Several streams flow through the village, which dry up with rapids. A large forest (oak) adjoins the village. There are 2 schools and a dairy farm in the village.

==History==
The approximate year of foundation is 1745-1760, but definitely not later than 1760. The Central State Historical Archives of Ukraine in Kyiv stores the metric books and confessional records from 1760-1801 of the village of "Zakobyllya". Novodmytrivka was called Zakobylya until 1923.

The village had its own church, but during the peak of the anti-religious board of Nikita Khrushchev in 1958, the church was destroyed. It is not known exactly when the church was built, but it was definitely no later than 1760. Initially, the church was named after Sergius of Radonezh, but after the rededication it became known as Georgievsky.

The village suffered as a result of the Holodomor carried out by the Soviet Union in 1923–1933 and in 1946–1947.

On June 12, 2020, in accordance with the Resolution of the Cabinet of Ministers of Ukraine No. 723-r "On the Determination of Administrative Centers and Approval of Territories of Territorial Communities of Sumy Region", it became part of the Krasnopillia settlement hromada.

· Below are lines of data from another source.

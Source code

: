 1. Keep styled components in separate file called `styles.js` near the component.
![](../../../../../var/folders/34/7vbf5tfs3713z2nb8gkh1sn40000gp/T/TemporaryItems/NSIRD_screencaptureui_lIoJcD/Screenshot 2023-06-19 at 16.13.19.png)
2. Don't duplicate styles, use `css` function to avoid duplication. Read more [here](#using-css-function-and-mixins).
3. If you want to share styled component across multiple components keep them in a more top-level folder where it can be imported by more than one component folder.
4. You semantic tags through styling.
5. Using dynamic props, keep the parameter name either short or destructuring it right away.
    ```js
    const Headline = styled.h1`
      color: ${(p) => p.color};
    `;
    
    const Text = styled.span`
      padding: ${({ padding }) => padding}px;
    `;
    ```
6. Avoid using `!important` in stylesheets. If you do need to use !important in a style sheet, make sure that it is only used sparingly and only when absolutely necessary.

On July 19, 2020, as a result of the administrative-territorial reform and liquidation of the Krasnopillia Raion, the village became part of the newly formed Sumy Raion.

Russian forces first entered the village on 28 May 2026.

==Population==
According to the 2001 Ukrainian census, the village's population was 242 people. The main languages of the village were:

- Ukrainian 93.80%
- Russian 6.20%

In 2023, several dozen residents remained in the village.